- DATA EXTRACTS -
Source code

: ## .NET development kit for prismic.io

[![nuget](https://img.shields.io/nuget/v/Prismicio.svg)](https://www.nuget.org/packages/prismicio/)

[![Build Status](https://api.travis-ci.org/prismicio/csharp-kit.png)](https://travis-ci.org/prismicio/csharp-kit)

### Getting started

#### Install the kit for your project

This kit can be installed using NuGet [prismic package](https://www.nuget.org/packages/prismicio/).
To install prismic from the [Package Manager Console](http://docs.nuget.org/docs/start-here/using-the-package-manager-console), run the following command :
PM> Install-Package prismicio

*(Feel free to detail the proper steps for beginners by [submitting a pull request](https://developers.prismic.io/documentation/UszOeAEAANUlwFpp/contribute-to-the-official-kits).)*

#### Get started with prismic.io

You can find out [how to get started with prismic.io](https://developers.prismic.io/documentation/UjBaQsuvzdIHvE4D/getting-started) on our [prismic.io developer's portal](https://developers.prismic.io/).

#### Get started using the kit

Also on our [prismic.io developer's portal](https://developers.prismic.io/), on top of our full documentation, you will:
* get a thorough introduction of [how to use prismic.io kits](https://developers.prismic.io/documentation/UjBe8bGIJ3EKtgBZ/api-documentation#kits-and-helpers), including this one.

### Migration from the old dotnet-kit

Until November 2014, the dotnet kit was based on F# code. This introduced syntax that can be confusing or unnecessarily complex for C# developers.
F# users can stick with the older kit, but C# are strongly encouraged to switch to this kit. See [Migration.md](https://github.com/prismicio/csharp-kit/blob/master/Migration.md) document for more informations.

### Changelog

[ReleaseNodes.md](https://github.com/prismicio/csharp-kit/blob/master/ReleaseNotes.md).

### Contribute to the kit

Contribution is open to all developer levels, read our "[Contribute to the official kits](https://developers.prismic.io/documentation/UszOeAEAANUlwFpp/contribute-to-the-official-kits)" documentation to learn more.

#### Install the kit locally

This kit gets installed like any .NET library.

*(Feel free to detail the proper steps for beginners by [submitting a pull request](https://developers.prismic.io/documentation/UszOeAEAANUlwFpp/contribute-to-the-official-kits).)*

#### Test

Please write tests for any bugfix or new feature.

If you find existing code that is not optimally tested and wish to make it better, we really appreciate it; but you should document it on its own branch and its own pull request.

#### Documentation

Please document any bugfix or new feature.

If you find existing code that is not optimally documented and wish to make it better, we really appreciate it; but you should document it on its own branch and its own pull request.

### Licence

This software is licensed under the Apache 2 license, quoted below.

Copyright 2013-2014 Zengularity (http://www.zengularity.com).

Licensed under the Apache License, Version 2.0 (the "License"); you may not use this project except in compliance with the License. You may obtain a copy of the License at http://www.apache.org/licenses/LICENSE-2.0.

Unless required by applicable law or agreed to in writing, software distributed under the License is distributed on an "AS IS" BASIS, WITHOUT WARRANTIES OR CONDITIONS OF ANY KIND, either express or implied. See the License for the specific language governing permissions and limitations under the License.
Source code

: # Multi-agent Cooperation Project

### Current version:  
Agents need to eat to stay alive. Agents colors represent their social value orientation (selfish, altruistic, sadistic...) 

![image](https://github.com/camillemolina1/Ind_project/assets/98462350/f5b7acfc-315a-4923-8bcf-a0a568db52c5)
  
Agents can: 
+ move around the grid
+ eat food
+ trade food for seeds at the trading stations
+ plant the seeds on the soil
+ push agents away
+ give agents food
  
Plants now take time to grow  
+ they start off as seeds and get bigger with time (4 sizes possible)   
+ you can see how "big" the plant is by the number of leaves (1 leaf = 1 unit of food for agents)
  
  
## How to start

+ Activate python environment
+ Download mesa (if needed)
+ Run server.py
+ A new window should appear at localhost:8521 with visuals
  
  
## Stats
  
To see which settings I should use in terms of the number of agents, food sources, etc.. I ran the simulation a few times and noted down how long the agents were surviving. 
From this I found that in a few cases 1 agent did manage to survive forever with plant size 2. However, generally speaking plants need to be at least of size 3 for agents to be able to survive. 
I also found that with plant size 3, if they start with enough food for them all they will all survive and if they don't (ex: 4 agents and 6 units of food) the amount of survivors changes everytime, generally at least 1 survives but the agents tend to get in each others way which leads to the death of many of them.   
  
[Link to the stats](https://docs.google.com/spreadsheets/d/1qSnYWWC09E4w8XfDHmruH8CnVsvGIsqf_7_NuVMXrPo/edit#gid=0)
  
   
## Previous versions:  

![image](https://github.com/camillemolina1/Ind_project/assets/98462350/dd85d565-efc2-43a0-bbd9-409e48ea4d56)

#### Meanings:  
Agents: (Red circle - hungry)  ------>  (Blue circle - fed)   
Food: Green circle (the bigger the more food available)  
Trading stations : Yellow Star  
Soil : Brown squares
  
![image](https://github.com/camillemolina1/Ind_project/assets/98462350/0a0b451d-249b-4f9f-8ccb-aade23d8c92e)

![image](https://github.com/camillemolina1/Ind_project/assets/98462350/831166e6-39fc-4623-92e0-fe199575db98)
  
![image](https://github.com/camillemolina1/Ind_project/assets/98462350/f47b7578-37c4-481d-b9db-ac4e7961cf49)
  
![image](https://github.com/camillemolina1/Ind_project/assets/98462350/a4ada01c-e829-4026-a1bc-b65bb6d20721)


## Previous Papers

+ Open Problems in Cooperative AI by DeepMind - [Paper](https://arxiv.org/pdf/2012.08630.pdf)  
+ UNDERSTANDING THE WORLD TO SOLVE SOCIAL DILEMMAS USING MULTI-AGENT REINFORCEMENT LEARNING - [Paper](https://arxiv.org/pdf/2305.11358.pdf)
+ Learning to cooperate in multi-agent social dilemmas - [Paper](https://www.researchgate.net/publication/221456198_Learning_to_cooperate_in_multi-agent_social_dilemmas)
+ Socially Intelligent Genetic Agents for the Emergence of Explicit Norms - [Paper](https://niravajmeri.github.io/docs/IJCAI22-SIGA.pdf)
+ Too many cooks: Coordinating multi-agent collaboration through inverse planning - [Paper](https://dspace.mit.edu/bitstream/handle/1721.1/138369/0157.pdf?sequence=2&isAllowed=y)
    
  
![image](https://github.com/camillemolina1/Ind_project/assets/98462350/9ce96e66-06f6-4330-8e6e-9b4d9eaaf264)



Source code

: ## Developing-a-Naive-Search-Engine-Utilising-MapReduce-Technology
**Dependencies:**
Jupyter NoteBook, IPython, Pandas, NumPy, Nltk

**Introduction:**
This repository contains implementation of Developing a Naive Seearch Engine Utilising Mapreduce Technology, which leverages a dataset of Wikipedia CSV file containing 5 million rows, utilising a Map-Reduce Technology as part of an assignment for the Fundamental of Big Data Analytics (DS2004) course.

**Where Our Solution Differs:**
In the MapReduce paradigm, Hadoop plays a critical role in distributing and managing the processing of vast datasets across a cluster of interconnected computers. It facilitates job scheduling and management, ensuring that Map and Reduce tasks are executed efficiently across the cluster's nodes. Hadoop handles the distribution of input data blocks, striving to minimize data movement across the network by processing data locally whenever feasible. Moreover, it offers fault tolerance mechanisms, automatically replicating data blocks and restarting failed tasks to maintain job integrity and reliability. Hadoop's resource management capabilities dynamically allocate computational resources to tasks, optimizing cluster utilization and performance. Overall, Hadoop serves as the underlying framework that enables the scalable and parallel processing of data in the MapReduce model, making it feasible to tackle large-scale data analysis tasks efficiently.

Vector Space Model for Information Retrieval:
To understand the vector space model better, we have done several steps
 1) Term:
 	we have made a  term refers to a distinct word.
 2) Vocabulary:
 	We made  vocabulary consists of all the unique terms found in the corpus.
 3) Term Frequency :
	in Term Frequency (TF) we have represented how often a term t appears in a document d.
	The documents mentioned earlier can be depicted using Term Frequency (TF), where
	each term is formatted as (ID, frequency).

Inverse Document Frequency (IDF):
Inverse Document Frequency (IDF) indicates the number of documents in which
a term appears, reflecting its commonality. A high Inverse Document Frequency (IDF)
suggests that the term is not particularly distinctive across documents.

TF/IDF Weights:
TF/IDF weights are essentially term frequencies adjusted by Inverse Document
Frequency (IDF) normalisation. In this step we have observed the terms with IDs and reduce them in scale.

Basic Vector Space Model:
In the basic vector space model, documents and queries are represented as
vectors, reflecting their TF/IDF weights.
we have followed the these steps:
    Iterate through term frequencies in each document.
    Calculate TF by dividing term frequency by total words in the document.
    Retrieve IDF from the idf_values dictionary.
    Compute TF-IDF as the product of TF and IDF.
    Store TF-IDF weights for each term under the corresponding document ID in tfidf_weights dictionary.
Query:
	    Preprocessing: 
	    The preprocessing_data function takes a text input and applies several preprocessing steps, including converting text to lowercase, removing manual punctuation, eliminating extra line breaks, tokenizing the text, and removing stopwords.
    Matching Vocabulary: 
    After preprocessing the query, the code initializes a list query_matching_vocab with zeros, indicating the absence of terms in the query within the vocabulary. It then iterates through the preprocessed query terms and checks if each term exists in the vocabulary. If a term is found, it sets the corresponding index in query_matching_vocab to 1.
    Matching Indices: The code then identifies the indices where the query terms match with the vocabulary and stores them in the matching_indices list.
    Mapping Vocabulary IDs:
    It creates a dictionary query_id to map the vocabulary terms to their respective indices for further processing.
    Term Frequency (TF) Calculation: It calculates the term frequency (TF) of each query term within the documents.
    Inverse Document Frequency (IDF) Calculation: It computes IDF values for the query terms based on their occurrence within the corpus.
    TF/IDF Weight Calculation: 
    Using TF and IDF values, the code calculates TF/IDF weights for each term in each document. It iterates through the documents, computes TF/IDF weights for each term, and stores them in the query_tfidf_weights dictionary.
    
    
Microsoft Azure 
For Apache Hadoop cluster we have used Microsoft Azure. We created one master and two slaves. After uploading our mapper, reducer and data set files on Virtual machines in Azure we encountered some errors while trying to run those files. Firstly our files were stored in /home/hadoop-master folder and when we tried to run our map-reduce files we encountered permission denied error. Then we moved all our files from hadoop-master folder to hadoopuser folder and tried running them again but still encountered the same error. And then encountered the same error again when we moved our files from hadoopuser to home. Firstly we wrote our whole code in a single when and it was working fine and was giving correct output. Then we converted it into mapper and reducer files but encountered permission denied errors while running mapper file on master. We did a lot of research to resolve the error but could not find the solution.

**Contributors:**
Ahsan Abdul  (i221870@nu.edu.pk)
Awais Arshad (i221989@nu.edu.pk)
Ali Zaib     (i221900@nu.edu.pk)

- PROBLEM DESCRIPTION -
Your response should contain each line of the entries above that holds the string "feature".

- TASK RESULT -
Please write tests for any bugfix or new feature.
Please document any bugfix or new feature.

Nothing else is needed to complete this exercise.